The answer must be an exact copy of every entry, with no pictures in it.

# Dataset entries
=-=-=-=-=

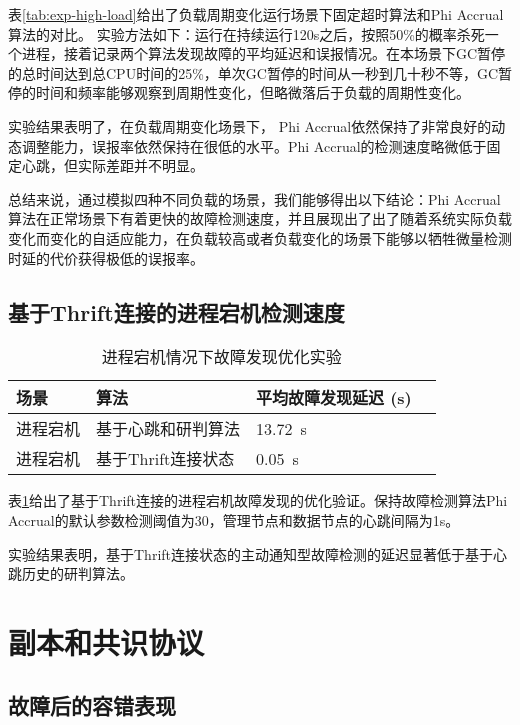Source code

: 表\ref{tab:exp-high-load}给出了负载周期变化运行场景下固定超时算法和Phi Accrual算法的对比。
实验方法如下：运行在持续运行120s之后，按照50\%的概率杀死一个进程，接着记录两个算法发现故障的平均延迟和误报情况。在本场景下GC暂停的总时间达到总CPU时间的25\%，单次GC暂停的时间从一秒到几十秒不等，GC暂停的时间和频率能够观察到周期性变化，但略微落后于负载的周期性变化。

实验结果表明了，在负载周期变化场景下，
Phi Accrual依然保持了非常良好的动态调整能力，误报率依然保持在很低的水平。Phi Accrual的检测速度略微低于固定心跳，但实际差距并不明显。

总结来说，通过模拟四种不同负载的场景，我们能够得出以下结论：Phi Accrual算法在正常场景下有着更快的故障检测速度，并且展现出了出了随着系统实际负载变化而变化的自适应能力，在负载较高或者负载变化的场景下能够以牺牲微量检测时延的代价获得极低的误报率。


\subsection{基于Thrift连接的进程宕机检测速度}

\begin{table}[h!]
    \centering
    \caption{进程宕机情况下故障发现优化实验}
    \label{tab:exp-thrift-process-down}
    \begin{tabular}{@{}llll@{}}
        \toprule
        场景 & 算法 & 平均故障发现延迟 (s) \\
        \midrule
        进程宕机 & 基于心跳和研判算法 & \SI{13.72}{\second}  \\
        进程宕机 & 基于Thrift连接状态 & \SI{0.05}{\second}  \\
        \bottomrule
    \end{tabular}
\end{table}

表\ref{tab:exp-thrift-process-down}给出了基于Thrift连接的进程宕机故障发现的优化验证。保持故障检测算法Phi Accrual的默认参数检测阈值为30，管理节点和数据节点的心跳间隔为1s。

实验结果表明，基于Thrift连接状态的主动通知型故障检测的延迟显著低于基于心跳历史的研判算法。


\section{副本和共识协议}

\subsection{故障后的容错表现}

=-=-=-=-=

# Exercise solution
Source code

: 表\ref{tab:exp-high-load}给出了负载周期变化运行场景下固定超时算法和Phi Accrual算法的对比。
实验方法如下：运行在持续运行120s之后，按照50\%的概率杀死一个进程，接着记录两个算法发现故障的平均延迟和误报情况。在本场景下GC暂停的总时间达到总CPU时间的25\%，单次GC暂停的时间从一秒到几十秒不等，GC暂停的时间和频率能够观察到周期性变化，但略微落后于负载的周期性变化。

实验结果表明了，在负载周期变化场景下，
Phi Accrual依然保持了非常良好的动态调整能力，误报率依然保持在很低的水平。Phi Accrual的检测速度略微低于固定心跳，但实际差距并不明显。

总结来说，通过模拟四种不同负载的场景，我们能够得出以下结论：Phi Accrual算法在正常场景下有着更快的故障检测速度，并且展现出了出了随着系统实际负载变化而变化的自适应能力，在负载较高或者负载变化的场景下能够以牺牲微量检测时延的代价获得极低的误报率。


\subsection{基于Thrift连接的进程宕机检测速度}

\begin{table}[h!]
    \centering
    \caption{进程宕机情况下故障发现优化实验}
    \label{tab:exp-thrift-process-down}
    \begin{tabular}{@{}llll@{}}
        \toprule
        场景 & 算法 & 平均故障发现延迟 (s) \\
        \midrule
        进程宕机 & 基于心跳和研判算法 & \SI{13.72}{\second}  \\
        进程宕机 & 基于Thrift连接状态 & \SI{0.05}{\second}  \\
        \bottomrule
    \end{tabular}
\end{table}

表\ref{tab:exp-thrift-process-down}给出了基于Thrift连接的进程宕机故障发现的优化验证。保持故障检测算法Phi Accrual的默认参数检测阈值为30，管理节点和数据节点的心跳间隔为1s。

实验结果表明，基于Thrift连接状态的主动通知型故障检测的延迟显著低于基于心跳历史的研判算法。


\section{副本和共识协议}

\subsection{故障后的容错表现}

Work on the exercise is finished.